* ABOUT THIS TASK: Search the records for the word "using" and report each line that has it.

Stored data

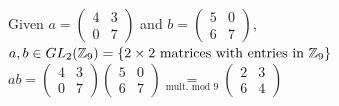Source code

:\begin{example}
Given $a=\left(\begin{matrix}
4 & 3 \\
0 & 7
\end{matrix}\right)$ and $b=\left(\begin{matrix}
5 & 0 \\
6 & 7
\end{matrix}\right)$, $a,b\in GL_2(\Z_9)=\{2\times 2 \text{ matrices with entries in }\Z_9\}$\\
$ab=\left(\begin{matrix}
4 & 3 \\
0 & 7
\end{matrix}\right)\left(\begin{matrix}
5 & 0 \\
6 & 7
\end{matrix}\right)\underset{\text{mult. mod 9}}{=}\left(\begin{matrix}
2 & 3 \\
6 & 4
\end{matrix}\right)$\steezybreak

\end{example}
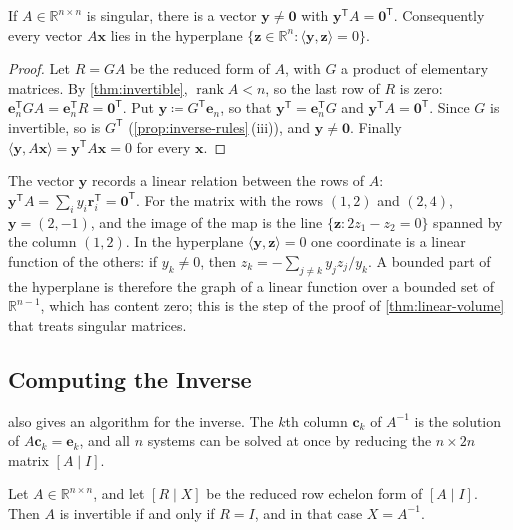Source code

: \begin{proposition}
\label{prop:singular-image}
If $A\in\mathbb R^{n\times n}$ is singular, there is a vector $\mathbf y\ne\mathbf 0$ with $\mathbf y^{\mathsf T}A=\mathbf 0^{\mathsf T}$. Consequently every vector $A\mathbf x$ lies in the hyperplane $\{\mathbf z\in\mathbb R^n: \langle\mathbf y,\mathbf z\rangle=0\}$.
\end{proposition}

\begin{proof}
Let $R=GA$ be the reduced form of $A$, with $G$ a product of elementary matrices. By \cref{thm:invertible}, $\operatorname{rank}A<n$, so the last row of $R$ is zero: $\mathbf e_n^{\mathsf T}GA=\mathbf e_n^{\mathsf T}R=\mathbf 0^{\mathsf T}$. Put $\mathbf y\coloneqq G^{\mathsf T}\mathbf e_n$, so that $\mathbf y^{\mathsf T}=\mathbf e_n^{\mathsf T}G$ and $\mathbf y^{\mathsf T}A=\mathbf 0^{\mathsf T}$. Since $G$ is invertible, so is $G^{\mathsf T}$ (\cref{prop:inverse-rules}\,(iii)), and $\mathbf y\ne\mathbf 0$. Finally $\langle\mathbf y,A\mathbf x\rangle=\mathbf y^{\mathsf T}A\mathbf x=0$ for every $\mathbf x$.
\end{proof}

The vector $\mathbf y$ records a linear relation between the rows of $A$: $\mathbf y^{\mathsf T}A=\sum_iy_i\mathbf r_i^{\mathsf T}=\mathbf 0^{\mathsf T}$. For the matrix with the rows $(1,2)$ and $(2,4)$, $\mathbf y=(2,-1)$, and the image of the map is the line $\{\mathbf z: 2z_1-z_2=0\}$ spanned by the column $(1,2)$. In the hyperplane $\langle\mathbf y,\mathbf z\rangle=0$ one coordinate is a linear function of the others: if $y_k\ne0$, then $z_k=-\sum_{j\ne k}y_jz_j/y_k$. A bounded part of the hyperplane is therefore the graph of a linear function over a bounded set of $\mathbb R^{n-1}$, which has content zero; this is the step of the proof of \cref{thm:linear-volume} that treats singular matrices.

\subsection{Computing the Inverse}

 also gives an algorithm for the inverse. The $k$th column $\mathbf c_k$ of $A^{-1}$ is the solution of $A\mathbf c_k=\mathbf e_k$, and all $n$ systems can be solved at once by reducing the $n\times2n$ matrix $[A\mid I]$.

\begin{proposition}
\label{prop:gauss-jordan}
Let $A\in\mathbb R^{n\times n}$, and let $[R\mid X]$ be the reduced row echelon form of $[A\mid I]$. Then $A$ is invertible if and only if $R=I$, and in that case $X=A^{-1}$.
\end{proposition}

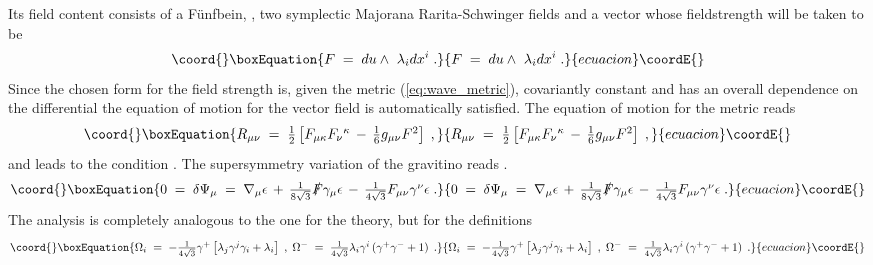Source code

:\documentclass[a4paper,12pt]{article}
\begin{document}
Its field content consists of a F\"unfbein, \coordHE{},
two symplectic Majorana Rarita-Schwinger fields \myHighlight{$\Psi_{\mu}$}\coordHE{}
and a vector \coordHE{} whose fieldstrength will be taken to be
\begin{equation}\coord{}\boxEquation{
 F \;=\; du\wedge\ \lambda_{i}dx^{i} \; .
}{
 F \;=\; du\wedge\ \lambda_{i}dx^{i} \; .
}{ecuacion}\coordE{}\end{equation}
Since the chosen form for the field strength is, given the metric (\ref{eq:wave_metric}),
covariantly constant and has an overall dependence on the differential \coordHE{} the equation
of motion for the vector field is automatically satisfied. The equation of motion for the
metric reads
\begin{equation}\coord{}\boxEquation{
 R_{\mu\nu} \;=\; \textstyle{\frac{1}{2}}\left[
                     F_{\mu\kappa}F_{\nu}{}^{\kappa}\,-\,
                     \textstyle{\frac{1}{6}}g_{\mu\nu}F^{2}
                  \right] \; ,
}{
 R_{\mu\nu} \;=\; \textstyle{\frac{1}{2}}\left[
                     F_{\mu\kappa}F_{\nu}{}^{\kappa}\,-\,
                     \textstyle{\frac{1}{6}}g_{\mu\nu}F^{2}
                  \right] \; ,
}{ecuacion}\coordE{}\end{equation}
and leads to the condition \coordHE{}. 
The supersymmetry variation of the gravitino reads \cite{art:cremmer}.
\begin{equation}\coord{}\boxEquation{
 0\;=\; \delta\Psi_{\mu}\;=\;
 \nabla_{\mu}\epsilon \,+\,
 \textstyle{\frac{1}{8\sqrt{3}}} \slashed{F}\gamma_{\mu}\epsilon \,-\,
 \textstyle{\frac{1}{4\sqrt{3}}} F_{\mu\nu}\gamma^{\nu}\epsilon \; .
}{
 0\;=\; \delta\Psi_{\mu}\;=\;
 \nabla_{\mu}\epsilon \,+\,
 \textstyle{\frac{1}{8\sqrt{3}}} \slashed{F}\gamma_{\mu}\epsilon \,-\,
 \textstyle{\frac{1}{4\sqrt{3}}} F_{\mu\nu}\gamma^{\nu}\epsilon \; .
}{ecuacion}\coordE{}\end{equation}
The analysis is completely analogous to the one for the \coordHE{} theory,
but for the definitions
\begin{equation}\coord{}\boxEquation{
\Omega_{i} \;=\; -\textstyle{\frac{1}{4\sqrt{3}}}\gamma^{+}
                 \left[
                     \lambda_{j}\gamma^{j}\gamma_{i}+\lambda_{i}
                 \right] \; ,\;
\Omega^{-} \;=\; \textstyle{\frac{1}{4\sqrt{3}}}\lambda_{i}\gamma^{i}
               \left(
                  \gamma^{+}\gamma^{-}+1
               \right) \; .
}{
\Omega_{i} \;=\; -\textstyle{\frac{1}{4\sqrt{3}}}\gamma^{+}
                 \left[
                     \lambda_{j}\gamma^{j}\gamma_{i}+\lambda_{i}
                 \right] \; ,\;
\Omega^{-} \;=\; \textstyle{\frac{1}{4\sqrt{3}}}\lambda_{i}\gamma^{i}
               \left(
                  \gamma^{+}\gamma^{-}+1
               \right) \; .
}{ecuacion}\coordE{}\end{equation}
\end{document}
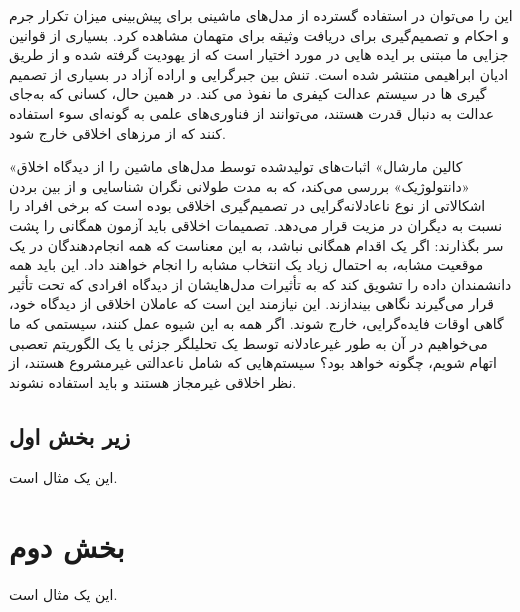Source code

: \documentclass[10pt,oneside]{book}
\begin{document}
    این را می‌توان در استفاده گسترده از مدل‌های ماشینی برای پیش‌بینی میزان تکرار جرم و احکام و تصمیم‌گیری برای دریافت وثیقه برای متهمان مشاهده کرد.
    بسیاری از قوانین جزایی ما مبتنی بر ایده هایی در مورد اختیار است که از یهودیت گرفته شده و از طریق ادیان ابراهیمی منتشر شده است.
    تنش بین جبرگرایی و اراده آزاد در بسیاری از تصمیم گیری ها در سیستم عدالت کیفری ما نفوذ می کند.
    در همین حال، کسانی که به‌جای عدالت به دنبال قدرت هستند، می‌توانند از فناوری‌های علمی به گونه‌ای سوء استفاده کنند که از مرزهای اخلاقی خارج شود.

    «کالین مارشال» اثبات‌های تولیدشده توسط مدل‌های ماشین را از دیدگاه اخلاق «دانتولوژیک» بررسی می‌کند، که به مدت طولانی نگران شناسایی و از بین بردن اشکالاتی از نوع ناعادلانه‌گرایی در تصمیم‌گیری اخلاقی بوده است که برخی افراد را نسبت به دیگران در مزیت قرار می‌دهد.
    تصمیمات اخلاقی باید آزمون همگانی را پشت سر بگذارند: اگر یک اقدام همگانی نباشد، به این معناست که همه انجام‌دهندگان در یک موقعیت مشابه، به احتمال زیاد یک انتخاب مشابه را انجام خواهند داد.
    این باید همه دانشمندان داده را تشویق کند که به تأثیرات مدل‌هایشان از دیدگاه افرادی که تحت تأثیر قرار می‌گیرند نگاهی بیندازند. این نیازمند این است که عاملان اخلاقی از دیدگاه خود، گاهی اوقات فایده‌گرایی، خارج شوند. اگر همه به این شیوه عمل کنند، سیستمی که ما می‌خواهیم در آن به طور غیرعادلانه توسط یک تحلیلگر جزئی یا یک الگوریتم تعصبی اتهام شویم، چگونه خواهد بود؟ سیستم‌هایی که شامل ناعدالتی غیرمشروع هستند، از نظر اخلاقی غیرمجاز هستند و باید استفاده نشوند.




    \subsection{زیر بخش اول}

    این یک مثال است.


    \section{بخش دوم}

    این یک مثال است.

    \backmatter
\end{document}
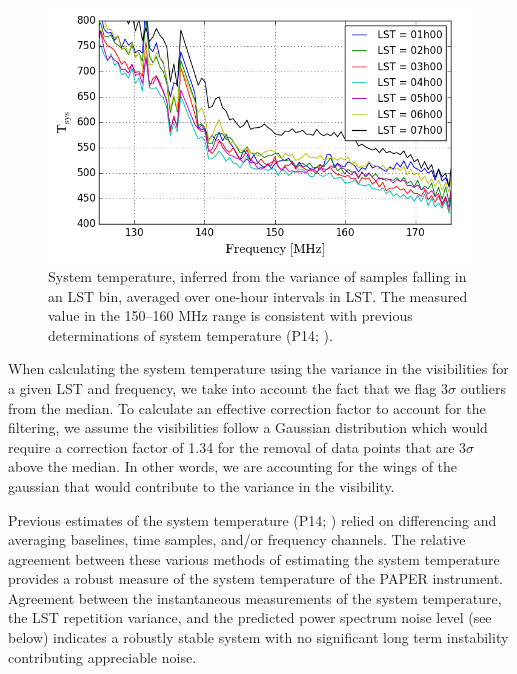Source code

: \documentclass[twocolumn,numberedappendix]{emulateapj} \shorttitle{PSA64}
\begin{document}
\begin{figure}\centering
\includegraphics[width=\columnwidth]{plots/tsys.png}
\caption{System temperature, inferred from the variance of samples falling 
in an LST bin, averaged over one-hour intervals in LST.  The measured value
in the 150--160 MHz range is consistent with previous determinations of
system temperature (P14; \citealt{jacobs_et_al2014}).
}\label{fig:tsys}
\end{figure}

When calculating the system temperature using the variance in the visibilities
for a given LST and frequency, we take into account the fact that we flag
3$\sigma$ outliers from the median. To calculate an effective correction factor
to account for the filtering, we assume the visibilities follow a Gaussian
distribution which would require a correction factor of 1.34 for the removal of
data points that are 3$\sigma$ above the median. In other words, we are
accounting for the wings of the gaussian that would contribute to the variance
in the visibility.

Previous estimates
of the system temperature
(P14; \citealt{jacobs_et_al2014}) relied on differencing and averaging
baselines, time samples, and/or frequency channels. The relative agreement
between these various methods of estimating the system temperature provides a
robust measure of the system temperature of the PAPER instrument. Agreement
between the instantaneous measurements of the system temperature, the LST
repetition variance, and the predicted power spectrum noise level (see below)
indicates a robustly stable system with no significant long term instability
contributing appreciable noise.
\end{document}
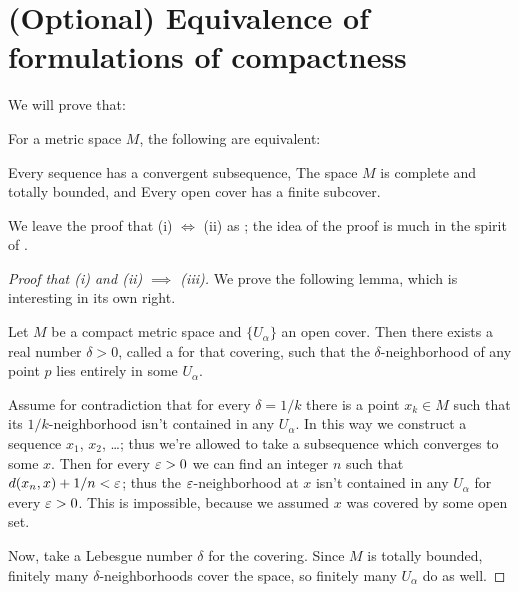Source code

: \section{(Optional) Equivalence of formulations of compactness}
We will prove that:
\begin{theorem}
	For a metric space $M$, the following are equivalent:
	\begin{enumerate}[(i)]
		\ii Every sequence has a convergent subsequence,
		\ii The space $M$ is complete and totally bounded, and
		\ii Every open cover has a finite subcover.
	\end{enumerate}
\end{theorem}
We leave the proof that (i) $\iff$ (ii) as ;
the idea of the proof is much in the spirit of .
\begin{proof}
	[Proof that (i) and (ii) $\implies$ (iii)]
	We prove the following lemma, which is interesting in its own right.
	\begin{lemma}
		Let $M$ be a compact metric space and $\{U_\alpha\}$ an open cover.
		Then there exists a real number $\delta > 0$,
		called a  for that covering,
		such that the $\delta$-neighborhood of any point
		$p$ lies entirely in some $U_\alpha$.
	\end{lemma}
	\begin{subproof}
		Assume for contradiction that for every $\delta = 1/k$
		there is a point $x_k \in M$
		such that its $1/k$-neighborhood isn't contained in any $U_\alpha$.
		In this way we construct a sequence $x_1$, $x_2$, \dots;
		thus we're allowed to take a subsequence which converges to some $x$.
		Then for every $\eps > 0$ we can find an integer $n$ such that $d(x_n, x) + 1/n < \eps$;
		thus the $\eps$-neighborhood at $x$ isn't contained in any $U_\alpha$ for every $\eps > 0$.
		This is impossible, because we assumed $x$ was covered by some open set.
	\end{subproof}
	Now, take a Lebesgue number $\delta$ for the covering.
	Since $M$ is totally bounded, finitely many $\delta$-neighborhoods cover the space,
	so finitely many $U_\alpha$ do as well.
\end{proof}


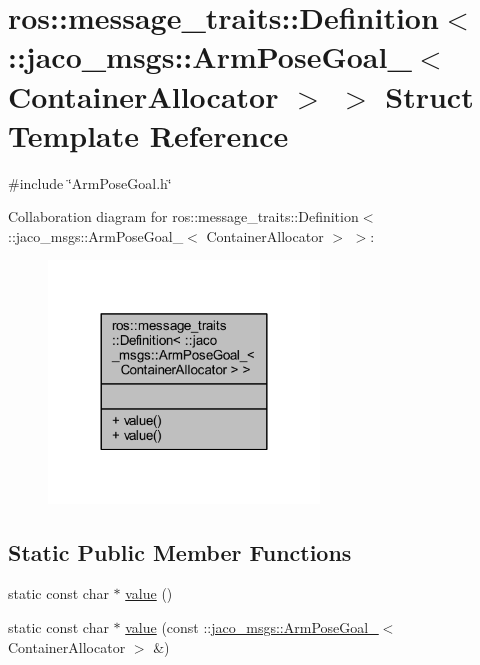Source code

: \hypertarget{structros_1_1message__traits_1_1Definition_3_01_1_1jaco__msgs_1_1ArmPoseGoal___3_01ContainerAllocator_01_4_01_4}{}\section{ros\+:\+:message\+\_\+traits\+:\+:Definition$<$ \+:\+:jaco\+\_\+msgs\+:\+:Arm\+Pose\+Goal\+\_\+$<$ Container\+Allocator $>$ $>$ Struct Template Reference}
\label{structros_1_1message__traits_1_1Definition_3_01_1_1jaco__msgs_1_1ArmPoseGoal___3_01ContainerAllocator_01_4_01_4}


{\ttfamily \#include \char`\"{}Arm\+Pose\+Goal.\+h\char`\"{}}



Collaboration diagram for ros\+:\+:message\+\_\+traits\+:\+:Definition$<$ \+:\+:jaco\+\_\+msgs\+:\+:Arm\+Pose\+Goal\+\_\+$<$ Container\+Allocator $>$ $>$\+:
\nopagebreak
\begin{figure}[H]
\begin{center}
\leavevmode
\includegraphics[width=204pt]{d3/d87/structros_1_1message__traits_1_1Definition_3_01_1_1jaco__msgs_1_1ArmPoseGoal___3_01ContainerAllocator_01_4_01_4__coll__graph}
\end{center}
\end{figure}
\subsection*{Static Public Member Functions}
\begin{DoxyCompactItemize}
\item 
static const char $\ast$ \hyperlink{structros_1_1message__traits_1_1Definition_3_01_1_1jaco__msgs_1_1ArmPoseGoal___3_01ContainerAllocator_01_4_01_4_a9cc4abe68800edc0f0e01eb1e9ae3c06}{value} ()
\item 
static const char $\ast$ \hyperlink{structros_1_1message__traits_1_1Definition_3_01_1_1jaco__msgs_1_1ArmPoseGoal___3_01ContainerAllocator_01_4_01_4_a5173865d500249d83986da0c10f4b9d6}{value} (const \+::\hyperlink{structjaco__msgs_1_1ArmPoseGoal__}{jaco\+\_\+msgs\+::\+Arm\+Pose\+Goal\+\_\+}$<$ Container\+Allocator $>$ \&)
\end{DoxyCompactItemize}


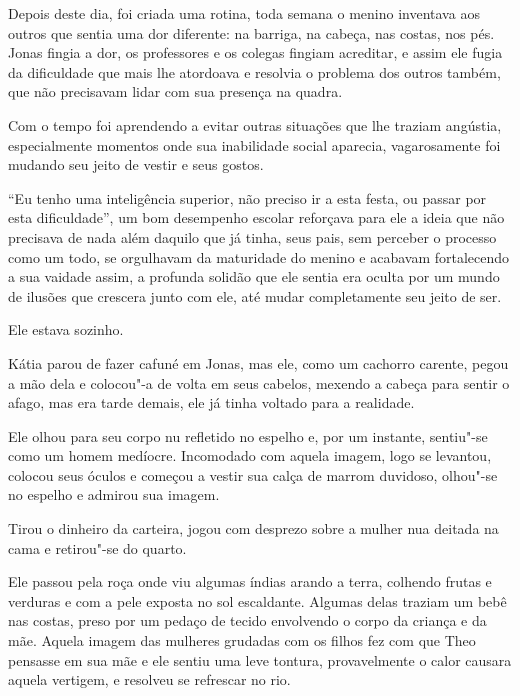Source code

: Depois deste dia, foi criada uma rotina, toda semana o menino inventava
aos outros que sentia uma dor diferente: na barriga, na cabeça, nas
costas, nos pés. Jonas fingia a dor, os professores e os colegas fingiam
acreditar, e assim ele fugia da dificuldade que mais lhe atordoava e
resolvia o problema dos outros também, que não precisavam lidar com sua
presença na quadra.

Com o tempo foi aprendendo a evitar outras situações que lhe traziam
angústia, especialmente momentos onde sua inabilidade social aparecia,
vagarosamente foi mudando seu jeito de vestir e seus gostos.

``Eu tenho uma inteligência superior, não preciso ir a esta festa, ou
passar por esta dificuldade'', um bom desempenho escolar reforçava para
ele a ideia que não precisava de nada além daquilo que já tinha, seus
pais, sem perceber o processo como um todo, se orgulhavam da maturidade
do menino e acabavam fortalecendo a sua vaidade assim, a profunda
solidão que ele sentia era oculta por um mundo de ilusões que crescera
junto com ele, até mudar completamente seu jeito de ser.

Ele estava sozinho.

\asterisc

Kátia parou de fazer cafuné em Jonas, mas ele, como um cachorro carente,
pegou a mão dela e colocou"-a de volta em seus cabelos, mexendo a cabeça
para sentir o afago, mas era tarde demais, ele já tinha voltado para a
realidade.

Ele olhou para seu corpo nu refletido no espelho e, por um instante,
sentiu"-se como um homem medíocre. Incomodado com aquela imagem, logo se
levantou, colocou seus óculos e começou a vestir sua calça de marrom
duvidoso, olhou"-se no espelho e admirou sua imagem.

Tirou o dinheiro da carteira, jogou com desprezo sobre a mulher nua
deitada na cama e retirou"-se do quarto.

\asterisc


Ele passou pela roça onde viu algumas índias arando a terra, colhendo
frutas e verduras e com a pele exposta no sol escaldante. Algumas delas
traziam um bebê nas costas, preso por um pedaço de tecido envolvendo o
corpo da criança e da mãe. Aquela imagem das mulheres grudadas com os
filhos fez com que Theo pensasse em sua mãe e ele sentiu uma leve
tontura, provavelmente o calor causara aquela vertigem, e resolveu se
refrescar no rio.


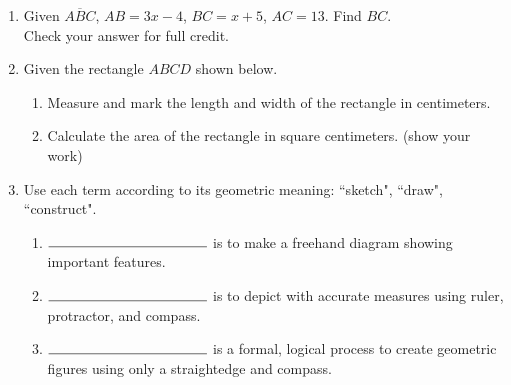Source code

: \documentclass[12pt, twoside]{article}
\begin{document}
\begin{enumerate}
\newpage
  \item Given $\overline{ABC}$, $AB=3x-4$, $BC=x+5$, $AC=13$. Find ${BC}$. \\ 
    Check your answer for full credit.
    \vspace{1cm}
      \begin{center}
      \end{center} \vspace{7cm}

  \item Given the rectangle $ABCD$ shown below.
  \begin{enumerate}
    \item Measure and mark the length and width of the rectangle in centimeters.
    \item Calculate the area of the rectangle in square centimeters. (show your work)
  \end{enumerate}
  \vspace{1cm}
  \begin{center}
  \end{center}

\newpage
  \item Use each term according to its geometric meaning: ``sketch", ``draw", ``construct".
  \begin{enumerate}
    \item $\rule{4cm}{0.15mm}$ is to make a freehand diagram showing important features. \smallskip
    \item $\rule{4cm}{0.15mm}$ is to depict with accurate measures using ruler, protractor, and compass. \smallskip
    \item $\rule{4cm}{0.15mm}$ is a formal, logical process to create geometric figures using only a straightedge and compass.
  \end{enumerate} \smallskip


\end{enumerate}
\end{document}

* TASK RESPONSE:
When calculating the system temperature using the variance in the visibilities
    \item $\rule{4cm}{0.15mm}$ is to depict with accurate measures using ruler, protractor, and compass. \smallskip
    \item $\rule{4cm}{0.15mm}$ is a formal, logical process to create geometric figures using only a straightedge and compass.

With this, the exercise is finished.